[EXERCISE] Print the lines of the listing below verbatim from its first line through the line bearing "You know the". Any pictures are to be omitted.

[INPUT]
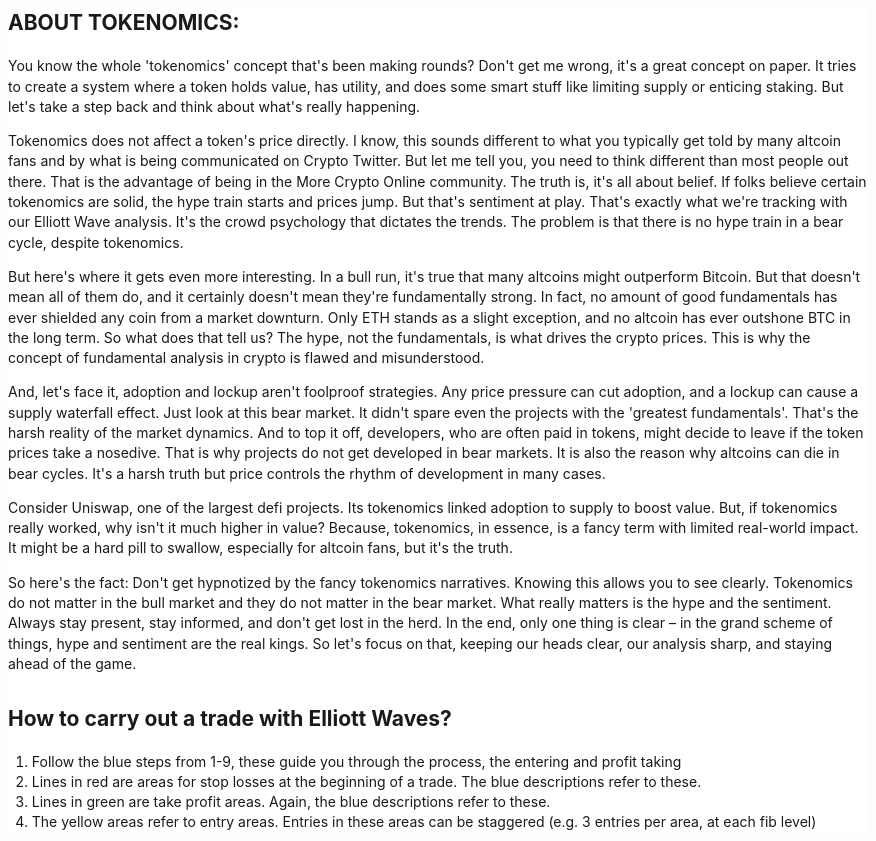 ## ABOUT TOKENOMICS:
You know the whole 'tokenomics' concept that's been making rounds? Don't get me wrong, it's a great concept on paper. It tries to create a system where a token holds value, has utility, and does some smart stuff like limiting supply or enticing staking. But let's take a step back and think about what's really happening.

Tokenomics does not affect a token's price directly. I know, this sounds different to what you typically get told by many altcoin fans and by what is being communicated on Crypto Twitter. But let me tell you, you need to think different than most people out there. That is the advantage of being in the More Crypto Online community. The truth is, it's all about belief. If folks believe certain tokenomics are solid, the hype train starts and prices jump. But that's sentiment at play. That's exactly what we're tracking with our Elliott Wave analysis. It's the crowd psychology that dictates the trends. The problem is that there is no hype train in a bear cycle, despite tokenomics.

But here's where it gets even more interesting. In a bull run, it's true that many altcoins might outperform Bitcoin. But that doesn't mean all of them do, and it certainly doesn't mean they're fundamentally strong. In fact, no amount of good fundamentals has ever shielded any coin from a market downturn. Only ETH stands as a slight exception, and no altcoin has ever outshone BTC in the long term. So what does that tell us? The hype, not the fundamentals, is what drives the crypto prices. This is why the concept of fundamental analysis in crypto is flawed and misunderstood.

And, let's face it, adoption and lockup aren't foolproof strategies. Any price pressure can cut adoption, and a lockup can cause a supply waterfall effect. Just look at this bear market. It didn't spare even the projects with the 'greatest fundamentals'. That's the harsh reality of the market dynamics. And to top it off, developers, who are often paid in tokens, might decide to leave if the token prices take a nosedive. That is why projects do not get developed in bear markets. It is also the reason why altcoins can die in bear cycles. It's a harsh truth but price controls the rhythm of development in many cases.

Consider Uniswap, one of the largest defi projects. Its tokenomics linked adoption to supply to boost value. But, if tokenomics really worked, why isn't it much higher in value? Because, tokenomics, in essence, is a fancy term with limited real-world impact. It might be a hard pill to swallow, especially for altcoin fans, but it's the truth.

So here's the fact: Don't get hypnotized by the fancy tokenomics narratives. Knowing this allows you to see clearly. Tokenomics do not matter in the bull market and they do not matter in the bear market. What really matters is the hype and the sentiment. Always stay present, stay informed, and don't get lost in the herd. In the end, only one thing is clear – in the grand scheme of things, hype and sentiment are the real kings. So let's focus on that, keeping our heads clear, our analysis sharp, and staying ahead of the game.

## How to carry out a trade with Elliott Waves?
1) Follow the blue steps from 1-9, these guide you through the process, the entering and profit taking
2) Lines in red are areas for stop losses at the beginning of a trade. The blue descriptions refer to these.
3) Lines in green are take profit areas. Again, the blue descriptions refer to these.
4) The yellow areas refer to entry areas. Entries in these areas can be staggered (e.g. 3 entries per area, at each fib level)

[OUTPUT FOR THIS EXERCISE]
 ## ABOUT TOKENOMICS:
You know the whole 'tokenomics' concept that's been making rounds? Don't get me wrong, it's a great concept on paper. It tries to create a system where a token holds value, has utility, and does some smart stuff like limiting supply or enticing staking. But let's take a step back and think about what's really happening.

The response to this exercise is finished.